**TASK TO COMPLETE:**
Only lines holding "public" are wanted; copy each of them from the records below.

==*==

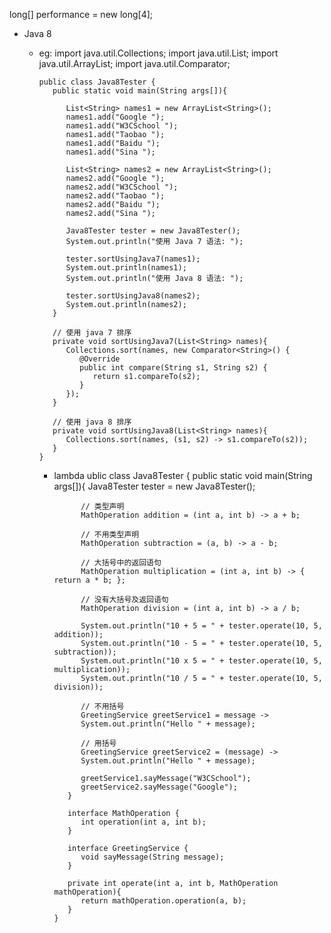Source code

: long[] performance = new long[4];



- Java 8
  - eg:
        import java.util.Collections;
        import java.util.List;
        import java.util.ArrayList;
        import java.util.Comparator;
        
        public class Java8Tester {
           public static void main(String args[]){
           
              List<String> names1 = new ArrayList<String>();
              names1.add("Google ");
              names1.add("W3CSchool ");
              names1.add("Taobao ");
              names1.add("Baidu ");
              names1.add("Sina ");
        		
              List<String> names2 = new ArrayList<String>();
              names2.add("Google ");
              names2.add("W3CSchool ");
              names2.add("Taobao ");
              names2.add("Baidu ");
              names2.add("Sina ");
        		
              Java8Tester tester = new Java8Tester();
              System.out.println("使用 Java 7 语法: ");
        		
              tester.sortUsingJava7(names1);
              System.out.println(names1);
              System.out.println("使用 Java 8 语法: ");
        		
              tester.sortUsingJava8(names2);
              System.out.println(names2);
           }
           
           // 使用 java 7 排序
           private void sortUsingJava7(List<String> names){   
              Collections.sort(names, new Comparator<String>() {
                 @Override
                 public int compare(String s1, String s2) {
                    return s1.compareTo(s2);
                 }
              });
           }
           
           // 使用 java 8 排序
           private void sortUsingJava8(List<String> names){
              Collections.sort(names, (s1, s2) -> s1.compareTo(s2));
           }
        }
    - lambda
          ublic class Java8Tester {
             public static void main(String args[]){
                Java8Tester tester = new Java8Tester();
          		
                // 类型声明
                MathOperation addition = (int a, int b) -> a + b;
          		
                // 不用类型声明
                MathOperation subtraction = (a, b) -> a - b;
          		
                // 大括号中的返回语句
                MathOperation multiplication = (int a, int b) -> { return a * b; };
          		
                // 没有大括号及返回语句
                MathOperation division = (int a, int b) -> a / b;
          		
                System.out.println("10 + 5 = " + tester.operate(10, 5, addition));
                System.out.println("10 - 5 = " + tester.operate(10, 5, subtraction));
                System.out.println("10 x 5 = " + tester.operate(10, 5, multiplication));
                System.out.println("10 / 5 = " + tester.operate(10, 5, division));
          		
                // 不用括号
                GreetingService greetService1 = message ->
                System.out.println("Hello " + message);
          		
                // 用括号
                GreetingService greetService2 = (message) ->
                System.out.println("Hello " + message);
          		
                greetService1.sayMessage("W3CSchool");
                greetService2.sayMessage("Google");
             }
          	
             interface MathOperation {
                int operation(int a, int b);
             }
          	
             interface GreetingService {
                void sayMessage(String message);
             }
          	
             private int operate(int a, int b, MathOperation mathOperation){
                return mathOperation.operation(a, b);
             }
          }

==*==

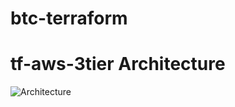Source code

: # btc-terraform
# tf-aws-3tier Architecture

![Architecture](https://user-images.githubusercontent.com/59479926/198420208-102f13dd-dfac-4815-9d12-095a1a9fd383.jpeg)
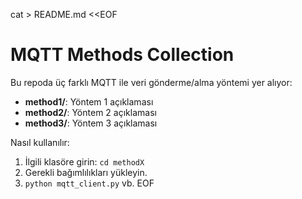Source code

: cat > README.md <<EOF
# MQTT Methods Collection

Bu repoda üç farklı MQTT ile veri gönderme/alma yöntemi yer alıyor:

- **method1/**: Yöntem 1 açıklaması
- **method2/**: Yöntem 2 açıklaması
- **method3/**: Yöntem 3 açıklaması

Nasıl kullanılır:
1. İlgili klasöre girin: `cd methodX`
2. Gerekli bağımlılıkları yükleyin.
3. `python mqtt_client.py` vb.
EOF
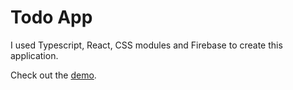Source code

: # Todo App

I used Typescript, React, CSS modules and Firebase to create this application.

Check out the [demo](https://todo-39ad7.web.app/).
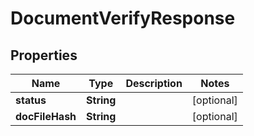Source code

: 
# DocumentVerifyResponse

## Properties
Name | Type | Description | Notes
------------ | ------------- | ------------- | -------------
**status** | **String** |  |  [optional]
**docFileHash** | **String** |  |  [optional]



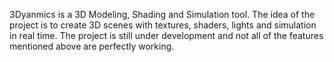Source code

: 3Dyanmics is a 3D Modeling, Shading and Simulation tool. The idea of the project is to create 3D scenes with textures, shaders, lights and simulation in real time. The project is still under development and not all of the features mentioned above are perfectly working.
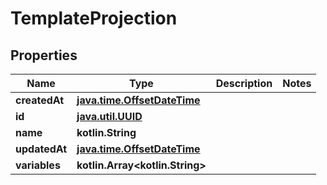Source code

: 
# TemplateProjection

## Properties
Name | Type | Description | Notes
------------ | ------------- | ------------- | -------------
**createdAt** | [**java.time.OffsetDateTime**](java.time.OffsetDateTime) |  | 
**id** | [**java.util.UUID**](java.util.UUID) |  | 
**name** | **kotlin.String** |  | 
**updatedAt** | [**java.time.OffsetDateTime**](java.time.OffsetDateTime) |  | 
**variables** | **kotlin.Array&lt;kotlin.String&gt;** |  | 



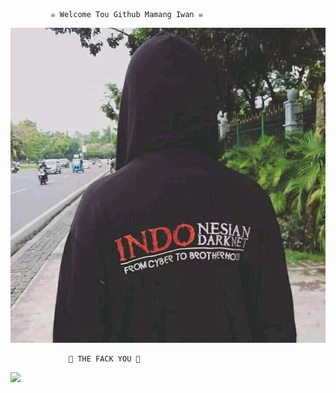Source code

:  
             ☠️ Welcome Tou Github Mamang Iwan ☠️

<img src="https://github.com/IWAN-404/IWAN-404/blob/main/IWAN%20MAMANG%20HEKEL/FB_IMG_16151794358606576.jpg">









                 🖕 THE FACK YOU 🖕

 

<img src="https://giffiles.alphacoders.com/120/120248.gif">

==*==

**OUTPUT FOR THIS EXERCISE:**
        public class Java8Tester {
           public static void main(String args[]){
                 public int compare(String s1, String s2) {
             public static void main(String args[]){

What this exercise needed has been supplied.